Embora “A Queda da Casa de Usher” se distancie da história original, cada episódio – títulos, nome dos personagens, objetos de cenário (conhaque, o busto de Pallas Athena), trechos do roteiro – está entrelaçado com poemas, outros contos, episódios biográficos e até o único romance de Edgar Allan Poe. “O Corvo”, “O Coração Revelador”, “O Poço e o Pêndulo”, “A Máscara da Morte Vermelha”, “O Gato Preto”, “Berenice”, “Os Assassinatos na Rua Morgue”, “Annabel Lee” e “A narrativa de Arthur Gordon Pym” estão presentes. Trechos inteiros de Poe visitam os lábios dos atores. Até mesmo o mais visceral inimigo literário do escritor, Rufus Griswold, dá nome a um dos vilões da trama. Os que conhecem o mais famoso poema de Poe, “O Corvo”(The Raven), identificarão a proveniência de Lenore, a neta de Roderick, assim como a de Verna (Carla Gugino), o fascinante personagem que comanda a trama.
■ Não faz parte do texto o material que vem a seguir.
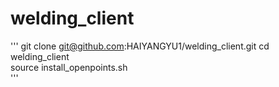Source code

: # welding_client
'''
git clone git@github.com:HAIYANGYU1/welding_client.git
cd welding_client  
source install_openpoints.sh  
'''
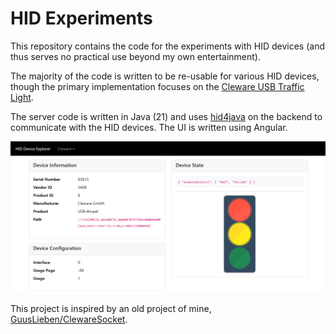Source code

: # HID Experiments
This repository contains the code for the experiments with HID devices (and thus serves no practical use beyond my own entertainment).

The majority of the code is written to be re-usable for various HID devices, though the primary implementation focuses on the [Cleware USB Traffic Light](https://www.cleware-shop.de/USB-MiniTrafficLight-EN).

The server code is written in Java (21) and uses [hid4java](https://github.com/gary-rowe/hid4java/) on the backend to communicate with the HID devices. The UI is written using Angular.

![HID Explorer UI](assets/hid-explorer-ui.png)

This project is inspired by an old project of mine, [GuusLieben/ClewareSocket](https://github.com/GuusLieben/ClewareSocket).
Os fãs de terror mais clássico e alguns críticos poderão torcer os narizinhos lembrando das grandes adaptações de Poe na década de 1960. Eu prefiro me fixar na homenagem ao escritor, na criatividade da proposta, nos bons momentos satíricos e na atmosfera misteriosa feita de luzes e sombras na qual ecoa a narrativa gótica de Poe a se derramar sobre temas como inconsciente, medo, ética, ambição, loucura, sexo e, claro, morte.

No fim das contas, sai-se com uma pequena lição no bolso: a capacidade de corrosão moral do ser humano supera qualquer horror que a imaginação de um artista venha a criar.